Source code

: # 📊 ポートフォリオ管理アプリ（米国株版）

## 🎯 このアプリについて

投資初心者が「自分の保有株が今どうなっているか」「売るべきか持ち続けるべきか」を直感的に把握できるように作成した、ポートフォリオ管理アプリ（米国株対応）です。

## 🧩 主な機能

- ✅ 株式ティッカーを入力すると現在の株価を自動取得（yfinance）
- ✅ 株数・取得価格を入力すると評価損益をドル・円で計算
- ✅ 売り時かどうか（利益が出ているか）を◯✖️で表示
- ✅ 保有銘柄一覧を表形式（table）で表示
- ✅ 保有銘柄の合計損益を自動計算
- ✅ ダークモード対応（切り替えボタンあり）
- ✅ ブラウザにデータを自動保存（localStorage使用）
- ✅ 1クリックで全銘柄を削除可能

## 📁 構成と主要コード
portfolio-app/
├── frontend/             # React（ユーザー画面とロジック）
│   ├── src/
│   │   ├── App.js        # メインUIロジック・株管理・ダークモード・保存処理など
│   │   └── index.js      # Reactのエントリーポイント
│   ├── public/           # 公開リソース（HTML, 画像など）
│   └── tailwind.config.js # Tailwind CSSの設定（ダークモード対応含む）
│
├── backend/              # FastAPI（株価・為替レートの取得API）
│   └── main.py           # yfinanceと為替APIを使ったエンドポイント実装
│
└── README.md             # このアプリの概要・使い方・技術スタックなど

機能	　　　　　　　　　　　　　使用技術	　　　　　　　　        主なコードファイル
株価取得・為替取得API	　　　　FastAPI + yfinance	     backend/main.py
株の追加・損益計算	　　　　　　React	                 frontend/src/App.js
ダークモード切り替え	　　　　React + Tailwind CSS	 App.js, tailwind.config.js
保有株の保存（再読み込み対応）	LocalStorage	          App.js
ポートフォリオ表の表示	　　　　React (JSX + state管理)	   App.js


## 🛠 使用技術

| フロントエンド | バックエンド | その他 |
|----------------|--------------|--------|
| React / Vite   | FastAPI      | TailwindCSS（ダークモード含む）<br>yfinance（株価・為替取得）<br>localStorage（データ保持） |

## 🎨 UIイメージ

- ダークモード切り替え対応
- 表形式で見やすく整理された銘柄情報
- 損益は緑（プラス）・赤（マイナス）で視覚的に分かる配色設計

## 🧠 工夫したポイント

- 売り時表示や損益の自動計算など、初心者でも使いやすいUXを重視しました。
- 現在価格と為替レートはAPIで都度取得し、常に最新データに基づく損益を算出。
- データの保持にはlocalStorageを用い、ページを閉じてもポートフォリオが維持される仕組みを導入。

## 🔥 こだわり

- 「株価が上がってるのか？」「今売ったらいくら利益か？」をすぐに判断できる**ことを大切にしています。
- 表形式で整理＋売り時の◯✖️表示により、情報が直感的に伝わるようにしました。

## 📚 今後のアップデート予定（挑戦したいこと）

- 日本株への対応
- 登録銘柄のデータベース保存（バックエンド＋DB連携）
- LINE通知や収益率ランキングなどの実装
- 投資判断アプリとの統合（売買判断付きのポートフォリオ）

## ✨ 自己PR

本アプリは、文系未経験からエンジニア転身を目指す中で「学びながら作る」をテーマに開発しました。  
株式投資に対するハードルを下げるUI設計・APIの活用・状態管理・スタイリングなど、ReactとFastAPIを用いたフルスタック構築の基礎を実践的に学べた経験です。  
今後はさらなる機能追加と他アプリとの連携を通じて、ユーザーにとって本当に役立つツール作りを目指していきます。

Exercise brief -> Show a copy of each line from the data that includes the word "frontend".

Exercise output ->
├── frontend/             # React（ユーザー画面とロジック）
株の追加・損益計算	　　　　　　React	                 frontend/src/App.js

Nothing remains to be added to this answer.